What you should do:
Each line below containing the word "Notes" needs to be shown.

Available data:

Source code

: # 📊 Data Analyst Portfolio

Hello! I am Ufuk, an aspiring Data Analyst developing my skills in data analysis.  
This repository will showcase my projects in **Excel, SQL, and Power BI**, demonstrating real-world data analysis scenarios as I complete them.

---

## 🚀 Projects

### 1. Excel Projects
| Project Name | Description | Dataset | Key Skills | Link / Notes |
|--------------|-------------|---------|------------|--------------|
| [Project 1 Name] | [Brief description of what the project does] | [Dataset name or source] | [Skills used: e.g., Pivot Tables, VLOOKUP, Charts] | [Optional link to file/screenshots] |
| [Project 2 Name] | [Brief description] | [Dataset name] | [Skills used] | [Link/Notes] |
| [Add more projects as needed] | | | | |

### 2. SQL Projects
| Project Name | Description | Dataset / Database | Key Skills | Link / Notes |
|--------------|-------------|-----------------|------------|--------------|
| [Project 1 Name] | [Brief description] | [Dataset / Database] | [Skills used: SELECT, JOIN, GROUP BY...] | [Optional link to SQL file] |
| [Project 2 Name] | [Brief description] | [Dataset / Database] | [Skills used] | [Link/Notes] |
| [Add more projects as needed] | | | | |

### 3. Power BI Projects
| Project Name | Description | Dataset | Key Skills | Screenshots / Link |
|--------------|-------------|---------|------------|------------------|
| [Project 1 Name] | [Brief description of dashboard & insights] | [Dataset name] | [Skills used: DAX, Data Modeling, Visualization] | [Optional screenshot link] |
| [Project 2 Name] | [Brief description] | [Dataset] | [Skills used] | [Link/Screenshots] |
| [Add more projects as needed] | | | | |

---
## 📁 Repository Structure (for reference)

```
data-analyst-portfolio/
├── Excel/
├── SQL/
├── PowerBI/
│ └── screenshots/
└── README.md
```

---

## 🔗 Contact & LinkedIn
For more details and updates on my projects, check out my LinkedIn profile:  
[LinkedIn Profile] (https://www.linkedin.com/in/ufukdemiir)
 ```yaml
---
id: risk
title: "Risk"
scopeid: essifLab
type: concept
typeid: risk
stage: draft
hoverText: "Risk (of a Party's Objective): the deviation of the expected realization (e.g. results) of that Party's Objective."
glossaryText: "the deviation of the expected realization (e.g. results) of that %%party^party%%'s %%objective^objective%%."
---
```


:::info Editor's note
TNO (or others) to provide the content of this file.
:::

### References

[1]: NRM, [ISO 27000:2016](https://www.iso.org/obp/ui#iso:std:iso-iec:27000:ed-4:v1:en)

Solution to this exercise:
| Project Name | Description | Dataset | Key Skills | Link / Notes |
| [Project 2 Name] | [Brief description] | [Dataset name] | [Skills used] | [Link/Notes] |
| Project Name | Description | Dataset / Database | Key Skills | Link / Notes |
| [Project 2 Name] | [Brief description] | [Dataset / Database] | [Skills used] | [Link/Notes] |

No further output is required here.